4) Transposição para o ensino do formalismo herdado. Muitos de nós fomos educados no formalismo, nomeadamente académico: dissertações de mestrado e doutoramento que nada realmente dizem, que são meros resumos do que outros escreveram, sem que o autor compreenda realmente o que está a resumir; aulas intermináveis na faculdade em que o professor só está preocupado em fingir-se superior mas quase nada do que diz ele compreende cabalmente; repetição acéfala dos chavões académicos da moda ("paradigma", "construção", "identidade", etc.) sem que se pare para pensar no que estamos realmente a dizer. Como quase todos fomos vítimas deste ensino, é natural que ao ensinar perpetuemos a fraude. Para impedir isso é preciso um envolvimento activo tanto nas matérias da nossa especialidade como na actividade de ensinar, coisa que exige trabalho, amor e profissionalismo. Quando se ensina não podemos esquecer que estamos a lidar com pessoas, e se tivermos um profundo desprezo por quem estamos a ensinar é natural que não tenhamos qualquer motivação para tentar fazer melhor do que nos fizeram a nós.

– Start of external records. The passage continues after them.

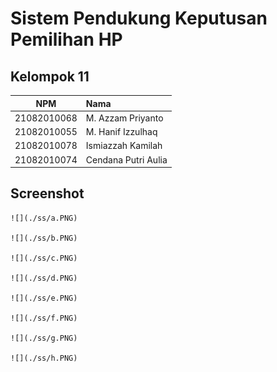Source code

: # Sistem Pendukung Keputusan Pemilihan HP

## Kelompok 11
NPM | Nama
:---:|:---|
21082010068 | M. Azzam Priyanto
21082010055 | M. Hanif Izzulhaq
21082010078 | Ismiazzah Kamilah 
21082010074 | Cendana Putri Aulia

## Screenshot

    ![](./ss/a.PNG)
    
    ![](./ss/b.PNG)
    
    ![](./ss/c.PNG)
    
    ![](./ss/d.PNG)
    
    ![](./ss/e.PNG)
    
    ![](./ss/f.PNG)
    
    ![](./ss/g.PNG)

    ![](./ss/h.PNG)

Comecei por afirmar que todo o ensino tende para o formalismo. Esta afirmação é uma especulação empírica que resulta da minha observação assistemática das coisas, tanto no presente quanto na história do ensino. A ser verdadeira esta especulação, importaria tentar descobrir porquê. Penso que há uma boa hipótese de trabalho: isso acontece porque as sociedades humanas são tipicamente profundamente hierárquicas e autoritárias; a liberdade é uma coisa relativamente nova; a tradição e a autoridade sempre modelaram as relações humanas, e por isso também o ensino. Acontece que a filosofia grega introduziu novidades cruciais no mundo, novidades que deram origem à ciência: a liberdade de pensar, a paridade entre seres humanos, a substituição da tradição e da autoridade pela prova e pela argumentação. É essa revolução que custa a ser feita, mas enquanto não for feita o ensino não poderá atingir a qualidade que todos desejamos.